Some of the worst fears about these acts came into the foreground after the terrorist attacks of September 11, 2001. Within weeks of the attacks, approximately twelve hundred immigrants were arrested by federal government agents as part of an antiterrorist campaign. Most were from Saudi Arabia, Egypt, and Pakistan. Many were held without charges and without access to attorneys or their families. Many were deported. None were charged with terrorism. Thousands of Arab and other Middle Eastern and Muslim immigrants were interrogated by the FBI for no other apparent reason than their place of birth. Most of these immigrants were Arab and Muslim college students. Many returned to their home countries soon after the interrogations, in the middle of the school term, alarmed by the way they were being treated in the United States.

The USA PATRIOT Act ("Uniting and Strengthening America by Providing Appropriate Tools Required to Intercept and Obstruct Terrorism") was signed by President George W. Bush (1946–) six weeks after the terrorist attacks. Among many other things, the bill called for tightened provisions for screening and restricting immigrants. It granted sweeping new powers to federal police agencies and permitted indefinite detention (holding in prison) of immigrants and aliens (people living in the country who are not citizens) in the country for minor immigration status violations. In 2004 civil liberties groups as well as Arab American organizations were plaintiffs (people starting a legal action) in a lawsuit that targets Section 215 of the PATRIOT Act.
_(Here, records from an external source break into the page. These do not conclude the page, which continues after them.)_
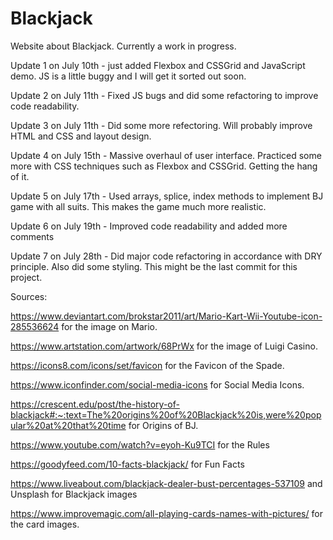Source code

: # Blackjack
Website about Blackjack. Currently a work in progress.

Update 1 on July 10th - just added Flexbox and CSSGrid and JavaScript demo. JS is a little buggy and I will get it sorted out soon.

Update 2 on July 11th - Fixed JS bugs and did some refactoring to improve code readability.

Update 3 on July 11th - Did some more refectoring. Will probably improve HTML and CSS and layout design.

Update 4 on July 15th - Massive overhaul of user interface. Practiced some more with CSS techniques such as Flexbox and CSSGrid. Getting the hang of it.

Update 5 on July 17th - Used arrays, splice, index methods to implement BJ game with all suits. This makes the game much more realistic. 

Update 6 on July 19th - Improved code readability and added more comments

Update 7 on July 28th - Did major code refactoring in accordance with DRY principle. Also did some styling. This might be the last commit for this project.


Sources:

https://www.deviantart.com/brokstar2011/art/Mario-Kart-Wii-Youtube-icon-285536624 for the image on Mario.

https://www.artstation.com/artwork/68PrWx for the image of Luigi Casino.

https://icons8.com/icons/set/favicon for the Favicon of the Spade.

https://www.iconfinder.com/social-media-icons for Social Media Icons.

https://crescent.edu/post/the-history-of-blackjack#:~:text=The%20origins%20of%20Blackjack%20is,were%20popular%20at%20that%20time for Origins of BJ.

https://www.youtube.com/watch?v=eyoh-Ku9TCI for the Rules

https://goodyfeed.com/10-facts-blackjack/ for Fun Facts

https://www.liveabout.com/blackjack-dealer-bust-percentages-537109 and Unsplash for Blackjack images

https://www.improvemagic.com/all-playing-cards-names-with-pictures/ for the card images.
The section provides that law enforcement officials do not have to show probable cause that a crime has been committed if they say the information is relevant to their investigation into terrorism.

In 2002 the new antiterrorist Homeland Security Department required the annual registration of temporary male immigrants from twenty-four predominantly Arab or Muslim countries as well as North Korea. The nations are as follows: Afghanistan, Algeria, Bahrain, Eritrea, Iran, Iraq, Lebanon, Libya, Morocco, North Korea, Oman, Pakistan, Qatar, Saudi Arabia, Somalia, Sudan, Syria, Tunisia, United Arab Emirates, and Yemen. The government stated that this registration requirement was an effort to protect the United States from terrorists. Of the 83,519 people who registered with immigration officials in 2002, 13,799 were put in deportation proceedings. Others complained of terrifying or humiliating interrogations and harsh conditions. Immigrant and civil liberties groups protested the policy. The next year the Homeland Security Department added more nations to the list of temporary male immigrants in the United States who are required to undergo the special registration with the government. Young males from Bangladesh, Egypt, Indonesia, Jordan, and Kuwait were added to the list of those required to register.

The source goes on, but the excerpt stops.